-- Your objective --
Print exactly the lines that run from the opening line of the material through the line with "access an Amazon S3 bucket", and nothing else, leaving out pictures.

╔══

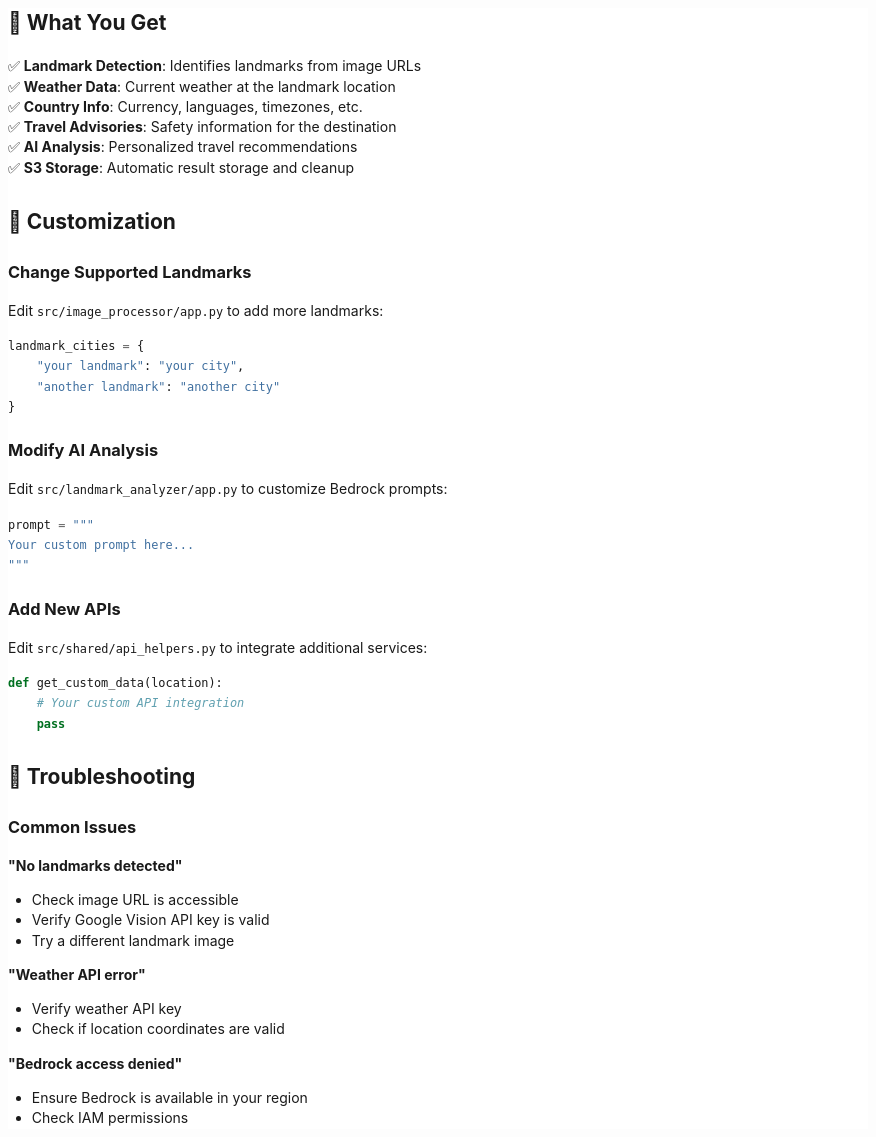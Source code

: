 ## 🎯 What You Get

✅ **Landmark Detection**: Identifies landmarks from image URLs  
✅ **Weather Data**: Current weather at the landmark location  
✅ **Country Info**: Currency, languages, timezones, etc.  
✅ **Travel Advisories**: Safety information for the destination  
✅ **AI Analysis**: Personalized travel recommendations  
✅ **S3 Storage**: Automatic result storage and cleanup  

## 🔧 Customization

### Change Supported Landmarks
Edit `src/image_processor/app.py` to add more landmarks:
```python
landmark_cities = {
    "your landmark": "your city",
    "another landmark": "another city"
}
```

### Modify AI Analysis
Edit `src/landmark_analyzer/app.py` to customize Bedrock prompts:
```python
prompt = """
Your custom prompt here...
"""
```

### Add New APIs
Edit `src/shared/api_helpers.py` to integrate additional services:
```python
def get_custom_data(location):
    # Your custom API integration
    pass
```

## 🚨 Troubleshooting

### Common Issues

**"No landmarks detected"**
- Check image URL is accessible
- Verify Google Vision API key is valid
- Try a different landmark image

**"Weather API error"**
- Verify weather API key
- Check if location coordinates are valid

**"Bedrock access denied"**
- Ensure Bedrock is available in your region
- Check IAM permissions
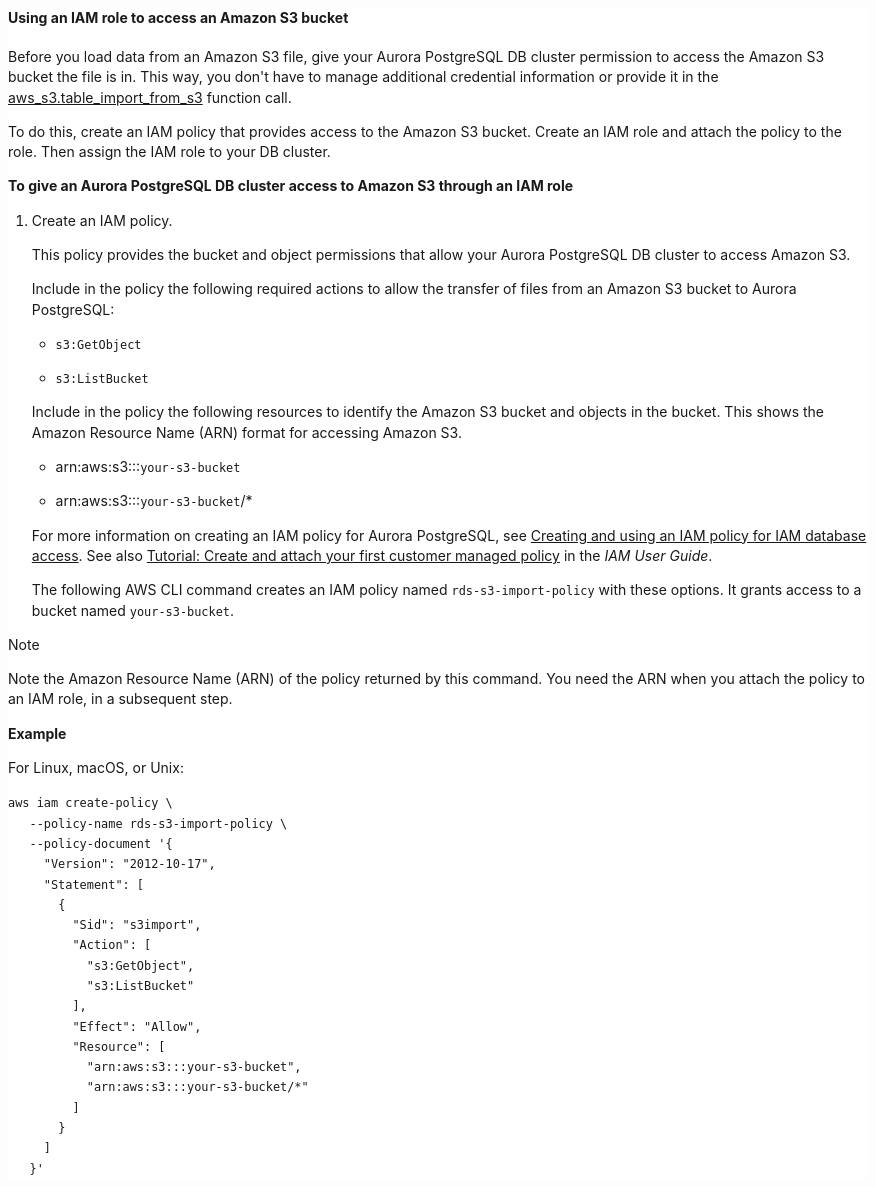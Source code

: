 #### Using an IAM role to access an Amazon S3 bucket

Before you load data from an Amazon S3 file, give your Aurora PostgreSQL DB cluster permission to access the Amazon S3 bucket the file is in. This way, you don't have to manage additional credential information or provide it in the [aws_s3.table_import_from_s3](https://docs.aws.amazon.com/AmazonRDS/latest/AuroraUserGuide/AuroraPostgreSQL.BestPractices.html#aws_s3.table_import_from_s3) function call.

To do this, create an IAM policy that provides access to the Amazon S3 bucket. Create an IAM role and attach the policy to the role. Then assign the IAM role to your DB cluster.

**To give an Aurora PostgreSQL DB cluster access to Amazon S3 through an IAM role**

1.  Create an IAM policy.
    
    This policy provides the bucket and object permissions that allow your Aurora PostgreSQL DB cluster to access Amazon S3.
    
    Include in the policy the following required actions to allow the transfer of files from an Amazon S3 bucket to Aurora PostgreSQL:
    
    -   `s3:GetObject`
        
    -   `s3:ListBucket`
        
    
    Include in the policy the following resources to identify the Amazon S3 bucket and objects in the bucket. This shows the Amazon Resource Name (ARN) format for accessing Amazon S3.
    
    -   arn:aws:s3:::`your-s3-bucket`
        
    -   arn:aws:s3:::`your-s3-bucket`/*
        
    
    For more information on creating an IAM policy for Aurora PostgreSQL, see [Creating and using an IAM policy for IAM database access](https://docs.aws.amazon.com/AmazonRDS/latest/AuroraUserGuide/UsingWithRDS.IAMDBAuth.IAMPolicy.html). See also [Tutorial: Create and attach your first customer managed policy](https://docs.aws.amazon.com/IAM/latest/UserGuide/tutorial_managed-policies.html) in the _IAM User Guide_.
    
    The following AWS CLI command creates an IAM policy named `rds-s3-import-policy` with these options. It grants access to a bucket named `your-s3-bucket`.
    

Note

Note the Amazon Resource Name (ARN) of the policy returned by this command. You need the ARN when you attach the policy to an IAM role, in a subsequent step.

**Example**

For Linux, macOS, or Unix:

```
aws iam create-policy \
   --policy-name rds-s3-import-policy \
   --policy-document '{
     "Version": "2012-10-17",
     "Statement": [
       {
         "Sid": "s3import",
         "Action": [
           "s3:GetObject",
           "s3:ListBucket"
         ],
         "Effect": "Allow",
         "Resource": [
           "arn:aws:s3:::your-s3-bucket", 
           "arn:aws:s3:::your-s3-bucket/*"
         ] 
       }
     ] 
   }'                     
```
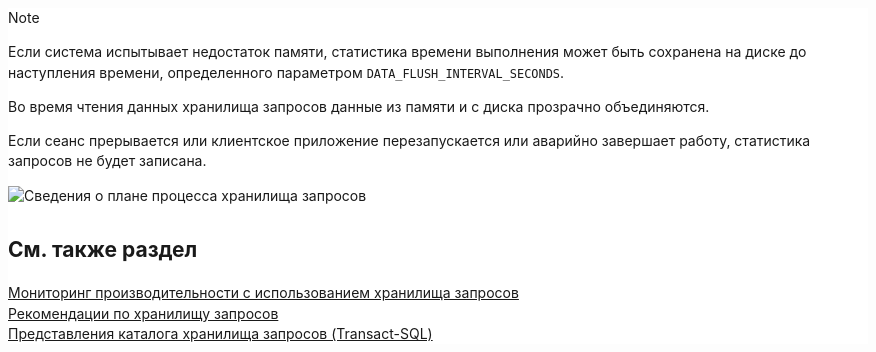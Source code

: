  > [!NOTE]
 > Если система испытывает недостаток памяти, статистика времени выполнения может быть сохранена на диске до наступления времени, определенного параметром `DATA_FLUSH_INTERVAL_SECONDS`.
 
 Во время чтения данных хранилища запросов данные из памяти и с диска прозрачно объединяются. 
 
 Если сеанс прерывается или клиентское приложение перезапускается или аварийно завершает работу, статистика запросов не будет записана. 
  
 ![Сведения о плане процесса хранилища запросов](../../relational-databases/performance/media/query-store-process-4planinfo.png "query-store-process-4planinfo")    

## <a name="see-also"></a>См. также раздел
 [Мониторинг производительности с использованием хранилища запросов](../../relational-databases/performance/monitoring-performance-by-using-the-query-store.md)  
 [Рекомендации по хранилищу запросов](../../relational-databases/performance/best-practice-with-the-query-store.md)  
 [Представления каталога хранилища запросов (Transact-SQL)](../../relational-databases/system-catalog-views/query-store-catalog-views-transact-sql.md) 
  
  
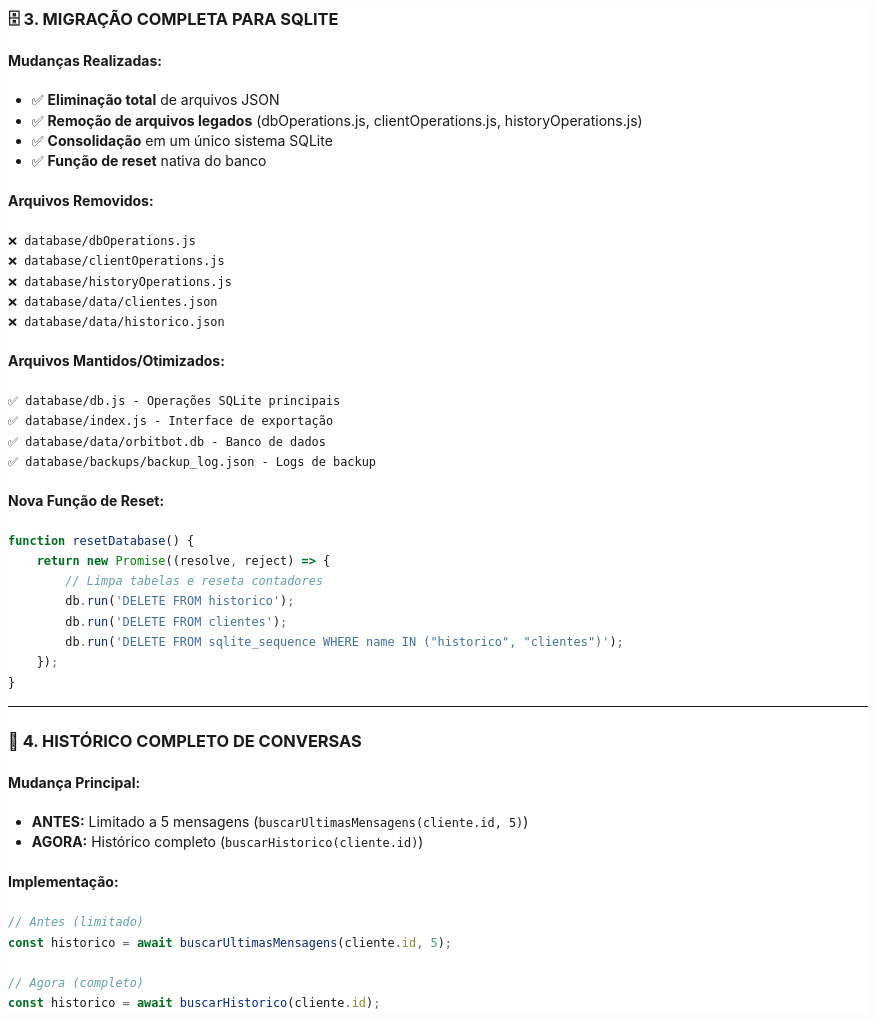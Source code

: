 
### 🗄️ **3. MIGRAÇÃO COMPLETA PARA SQLITE**

#### **Mudanças Realizadas:**
- ✅ **Eliminação total** de arquivos JSON
- ✅ **Remoção de arquivos legados** (dbOperations.js, clientOperations.js, historyOperations.js)
- ✅ **Consolidação** em um único sistema SQLite
- ✅ **Função de reset** nativa do banco

#### **Arquivos Removidos:**
```
❌ database/dbOperations.js
❌ database/clientOperations.js  
❌ database/historyOperations.js
❌ database/data/clientes.json
❌ database/data/historico.json
```

#### **Arquivos Mantidos/Otimizados:**
```
✅ database/db.js - Operações SQLite principais
✅ database/index.js - Interface de exportação
✅ database/data/orbitbot.db - Banco de dados
✅ database/backups/backup_log.json - Logs de backup
```

#### **Nova Função de Reset:**
```javascript
function resetDatabase() {
    return new Promise((resolve, reject) => {
        // Limpa tabelas e reseta contadores
        db.run('DELETE FROM historico');
        db.run('DELETE FROM clientes');
        db.run('DELETE FROM sqlite_sequence WHERE name IN ("historico", "clientes")');
    });
}
```

---

### 💬 **4. HISTÓRICO COMPLETO DE CONVERSAS**

#### **Mudança Principal:**
- **ANTES:** Limitado a 5 mensagens (`buscarUltimasMensagens(cliente.id, 5)`)
- **AGORA:** Histórico completo (`buscarHistorico(cliente.id)`)

#### **Implementação:**
```javascript
// Antes (limitado)
const historico = await buscarUltimasMensagens(cliente.id, 5);

// Agora (completo)
const historico = await buscarHistorico(cliente.id);
```
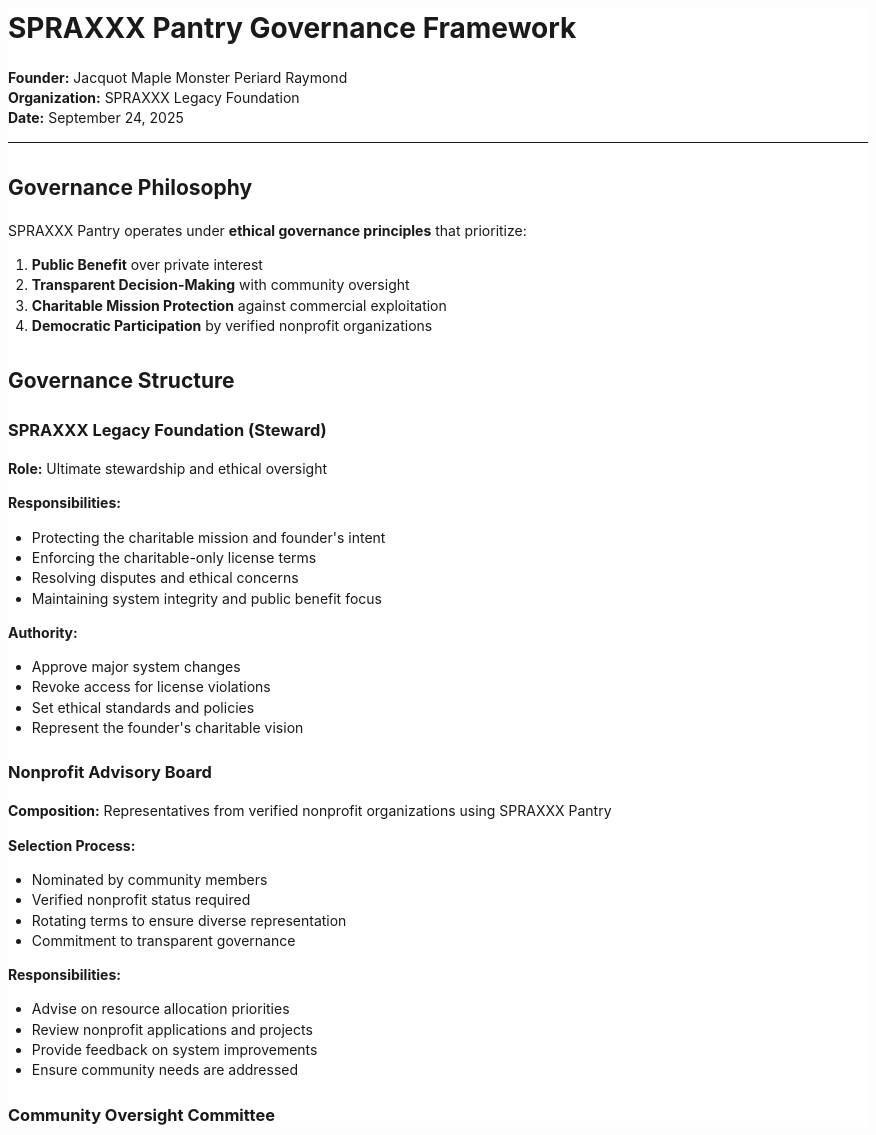 # SPRAXXX Pantry Governance Framework

**Founder:** Jacquot Maple Monster Periard Raymond  
**Organization:** SPRAXXX Legacy Foundation  
**Date:** September 24, 2025  

---

## Governance Philosophy

SPRAXXX Pantry operates under **ethical governance principles** that prioritize:

1. **Public Benefit** over private interest
2. **Transparent Decision-Making** with community oversight
3. **Charitable Mission Protection** against commercial exploitation
4. **Democratic Participation** by verified nonprofit organizations

## Governance Structure

### SPRAXXX Legacy Foundation (Steward)

**Role:** Ultimate stewardship and ethical oversight

**Responsibilities:**
- Protecting the charitable mission and founder's intent
- Enforcing the charitable-only license terms
- Resolving disputes and ethical concerns
- Maintaining system integrity and public benefit focus

**Authority:**
- Approve major system changes
- Revoke access for license violations
- Set ethical standards and policies
- Represent the founder's charitable vision

### Nonprofit Advisory Board

**Composition:** Representatives from verified nonprofit organizations using SPRAXXX Pantry

**Selection Process:**
- Nominated by community members
- Verified nonprofit status required
- Rotating terms to ensure diverse representation
- Commitment to transparent governance

**Responsibilities:**
- Advise on resource allocation priorities
- Review nonprofit applications and projects
- Provide feedback on system improvements
- Ensure community needs are addressed

### Community Oversight Committee
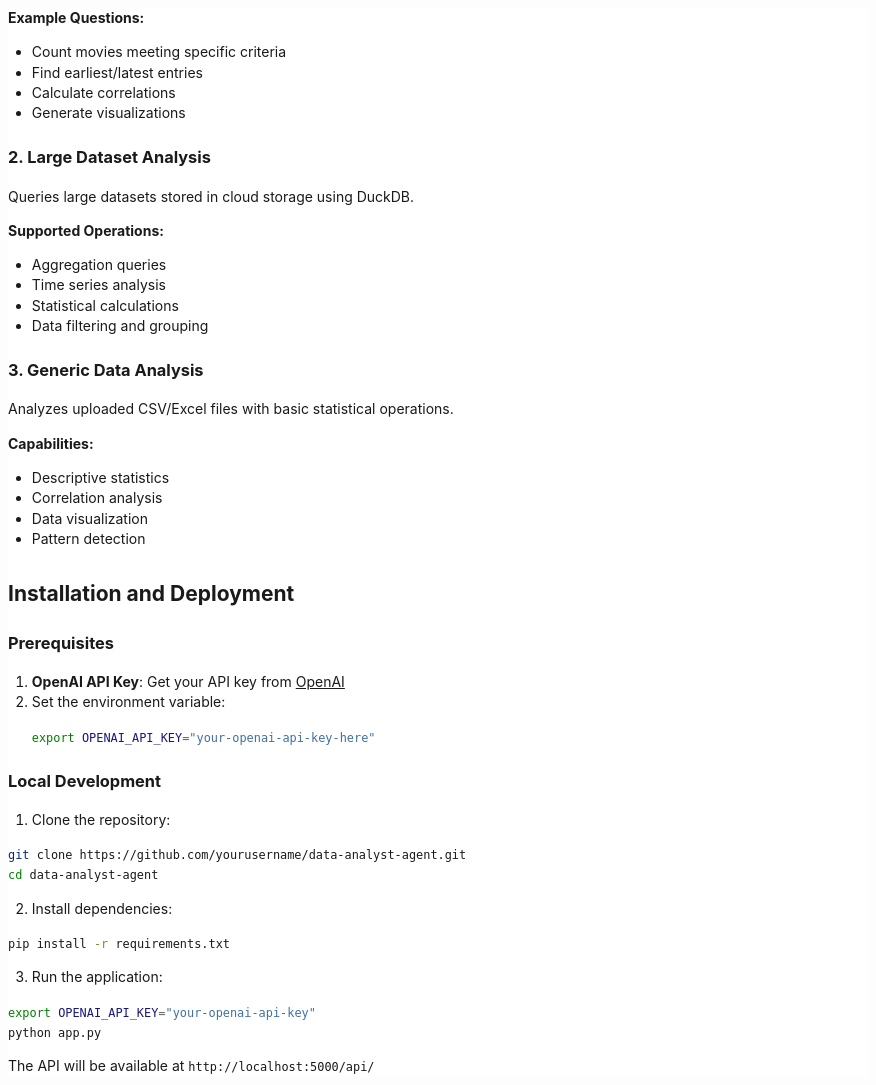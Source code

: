 **Example Questions:**
- Count movies meeting specific criteria
- Find earliest/latest entries
- Calculate correlations
- Generate visualizations

### 2. Large Dataset Analysis
Queries large datasets stored in cloud storage using DuckDB.

**Supported Operations:**
- Aggregation queries
- Time series analysis
- Statistical calculations
- Data filtering and grouping

### 3. Generic Data Analysis
Analyzes uploaded CSV/Excel files with basic statistical operations.

**Capabilities:**
- Descriptive statistics
- Correlation analysis
- Data visualization
- Pattern detection

## Installation and Deployment

### Prerequisites

1. **OpenAI API Key**: Get your API key from [OpenAI](https://platform.openai.com/api-keys)
2. Set the environment variable:
   ```bash
   export OPENAI_API_KEY="your-openai-api-key-here"
   ```

### Local Development

1. Clone the repository:
```bash
git clone https://github.com/yourusername/data-analyst-agent.git
cd data-analyst-agent
```

2. Install dependencies:
```bash
pip install -r requirements.txt
```

3. Run the application:
```bash
export OPENAI_API_KEY="your-openai-api-key"
python app.py
```

The API will be available at `http://localhost:5000/api/`
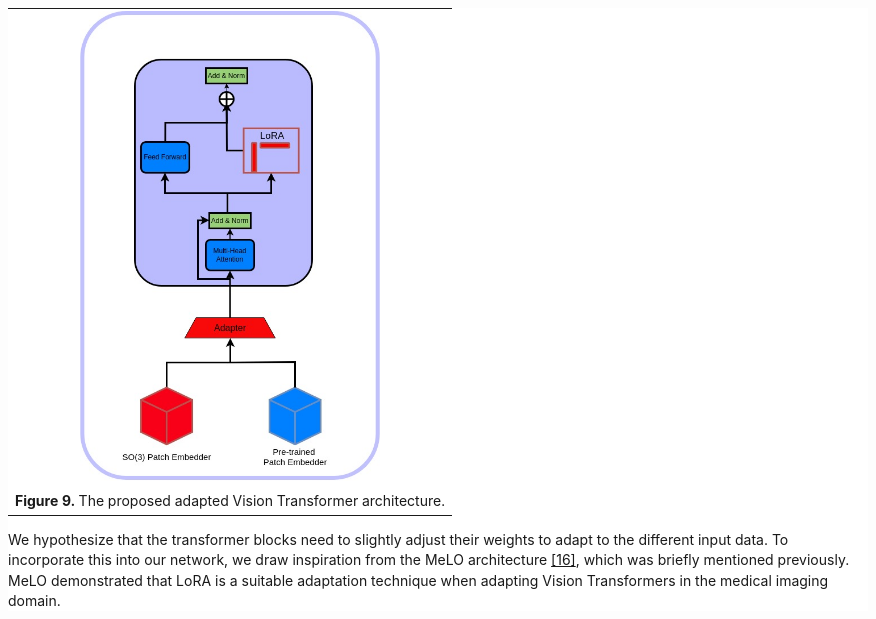 <table align="center">
  <tr align="center">
      <td><img src="figures/new_architecture.jpg" width=300></td>
  </tr>
  <tr align="left">
    <td colspan=2><b>Figure 9.</b> The proposed adapted Vision Transformer architecture.</a></td>
  </tr>
</table>

We hypothesize that the transformer blocks need to slightly adjust their weights to adapt to the different input data. To incorporate this into our network, we draw inspiration from the MeLO architecture [[16]](#p16), which was briefly mentioned previously. MeLO demonstrated that LoRA is a suitable adaptation technique when adapting Vision Transformers in the medical imaging domain.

╚══

-- Task answer --
Source code

: ## 🎯 What You Get

✅ **Landmark Detection**: Identifies landmarks from image URLs  
✅ **Weather Data**: Current weather at the landmark location  
✅ **Country Info**: Currency, languages, timezones, etc.  
✅ **Travel Advisories**: Safety information for the destination  
✅ **AI Analysis**: Personalized travel recommendations  
✅ **S3 Storage**: Automatic result storage and cleanup  

## 🔧 Customization

### Change Supported Landmarks
Edit `src/image_processor/app.py` to add more landmarks:
```python
landmark_cities = {
    "your landmark": "your city",
    "another landmark": "another city"
}
```

### Modify AI Analysis
Edit `src/landmark_analyzer/app.py` to customize Bedrock prompts:
```python
prompt = """
Your custom prompt here...
"""
```

### Add New APIs
Edit `src/shared/api_helpers.py` to integrate additional services:
```python
def get_custom_data(location):
    # Your custom API integration
    pass
```

## 🚨 Troubleshooting

### Common Issues

**"No landmarks detected"**
- Check image URL is accessible
- Verify Google Vision API key is valid
- Try a different landmark image

**"Weather API error"**
- Verify weather API key
- Check if location coordinates are valid

**"Bedrock access denied"**
- Ensure Bedrock is available in your region
- Check IAM permissions
Source code

: #### Using an IAM role to access an Amazon S3 bucket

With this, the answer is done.